Male and female entertainers, and male sailors, of African birth or descent, were far from rare in Britain. Occupations which gave employment to blacks included lion tamers. A brief study of 1920s newspapers uncovered a number of other jobs, claimed in court cases around Britain. Here are some:
Motor driver. Thomas Ellis, an ex-soldier accused of stealing a bicycle, reported in the Leicester Chronicle (2 July 1921, p 2) which also gave a birth place – Jamaica.
Soho restaurant proprietor. Edgar Manning (see page 043 of this website) reported in the Halifax Evening Courier (24 April 1922, p 6).

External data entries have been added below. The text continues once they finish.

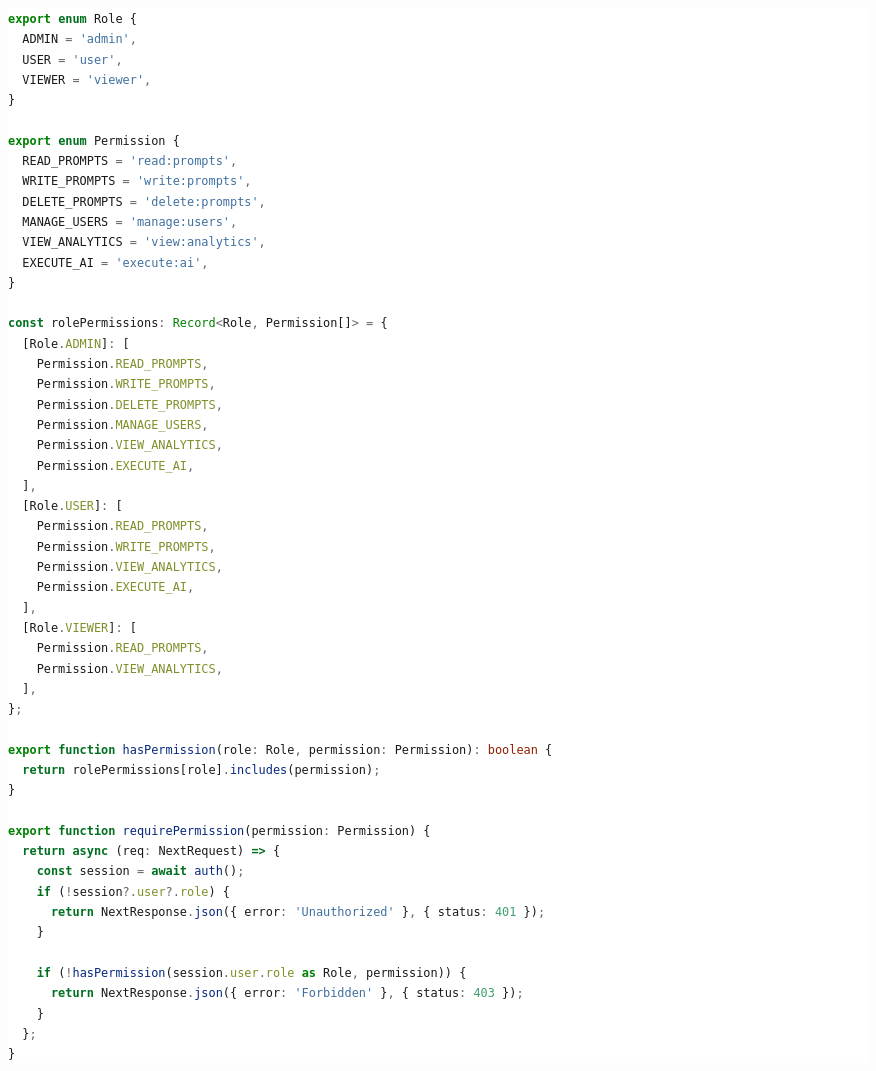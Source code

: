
 ```typescript
export enum Role {
  ADMIN = 'admin',
  USER = 'user',
  VIEWER = 'viewer',
}

export enum Permission {
  READ_PROMPTS = 'read:prompts',
  WRITE_PROMPTS = 'write:prompts',
  DELETE_PROMPTS = 'delete:prompts',
  MANAGE_USERS = 'manage:users',
  VIEW_ANALYTICS = 'view:analytics',
  EXECUTE_AI = 'execute:ai',
}

const rolePermissions: Record<Role, Permission[]> = {
  [Role.ADMIN]: [
    Permission.READ_PROMPTS,
    Permission.WRITE_PROMPTS,
    Permission.DELETE_PROMPTS,
    Permission.MANAGE_USERS,
    Permission.VIEW_ANALYTICS,
    Permission.EXECUTE_AI,
  ],
  [Role.USER]: [
    Permission.READ_PROMPTS,
    Permission.WRITE_PROMPTS,
    Permission.VIEW_ANALYTICS,
    Permission.EXECUTE_AI,
  ],
  [Role.VIEWER]: [
    Permission.READ_PROMPTS,
    Permission.VIEW_ANALYTICS,
  ],
};

export function hasPermission(role: Role, permission: Permission): boolean {
  return rolePermissions[role].includes(permission);
}

export function requirePermission(permission: Permission) {
  return async (req: NextRequest) => {
    const session = await auth();
    if (!session?.user?.role) {
      return NextResponse.json({ error: 'Unauthorized' }, { status: 401 });
    }
    
    if (!hasPermission(session.user.role as Role, permission)) {
      return NextResponse.json({ error: 'Forbidden' }, { status: 403 });
    }
  };
}
```
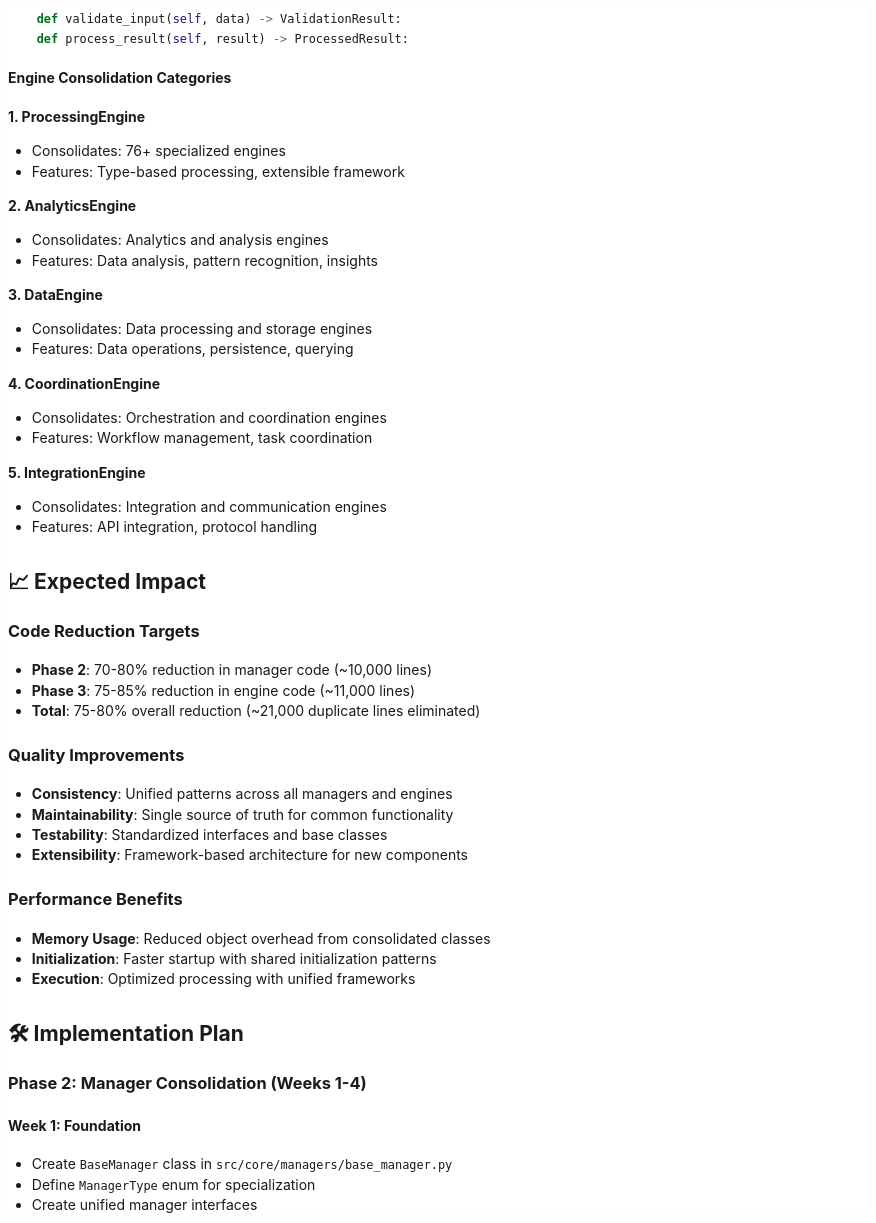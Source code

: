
 ```python
    def validate_input(self, data) -> ValidationResult:
    def process_result(self, result) -> ProcessedResult:
```

#### **Engine Consolidation Categories**

**1. ProcessingEngine**
- Consolidates: 76+ specialized engines
- Features: Type-based processing, extensible framework

**2. AnalyticsEngine**
- Consolidates: Analytics and analysis engines
- Features: Data analysis, pattern recognition, insights

**3. DataEngine**
- Consolidates: Data processing and storage engines
- Features: Data operations, persistence, querying

**4. CoordinationEngine**
- Consolidates: Orchestration and coordination engines
- Features: Workflow management, task coordination

**5. IntegrationEngine**
- Consolidates: Integration and communication engines
- Features: API integration, protocol handling

## 📈 **Expected Impact**

### **Code Reduction Targets**
- **Phase 2**: 70-80% reduction in manager code (~10,000 lines)
- **Phase 3**: 75-85% reduction in engine code (~11,000 lines)
- **Total**: 75-80% overall reduction (~21,000 duplicate lines eliminated)

### **Quality Improvements**
- **Consistency**: Unified patterns across all managers and engines
- **Maintainability**: Single source of truth for common functionality
- **Testability**: Standardized interfaces and base classes
- **Extensibility**: Framework-based architecture for new components

### **Performance Benefits**
- **Memory Usage**: Reduced object overhead from consolidated classes
- **Initialization**: Faster startup with shared initialization patterns
- **Execution**: Optimized processing with unified frameworks

## 🛠 **Implementation Plan**

### **Phase 2: Manager Consolidation (Weeks 1-4)**

#### **Week 1: Foundation**
- Create `BaseManager` class in `src/core/managers/base_manager.py`
- Define `ManagerType` enum for specialization
- Create unified manager interfaces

Stoker. Jubilee Thomas Arthur Joseph. Staffordshire Advertiser. 1 July 1922, p 3.
Taxi driver. Russell Pymm. Nottingham Journal, 22 August 1922, p 7.
Motor dealer [car salesman]. Charles Lee Ward. Streatham News, 27 October 1922, p 11.
Portrait painter. Eldridge Patterson. Daily Herald, 6 February 1925, p 8.
Tailor’s presser. John Wilson. Dundee Evening Telegraph, 24 November 1926, p 3.
Street trader [selling tooth powder]. James MacDonald Robertson. Croydon Times, 11 June 1927, p 7.
and perhaps a prize winner
Sailor, miner, teacher, porter, soldier, attempts to pose as a doctor and failed applications to be a Scotland Yard detective. George Samuel Bailey. Dundee Evening Telegraph, 22 November 1920, p 5.
We need to reconsider the conventional view that Britain’s pre-1945 black population was made up of students, sailors, entertainers, and some lawyers or doctors.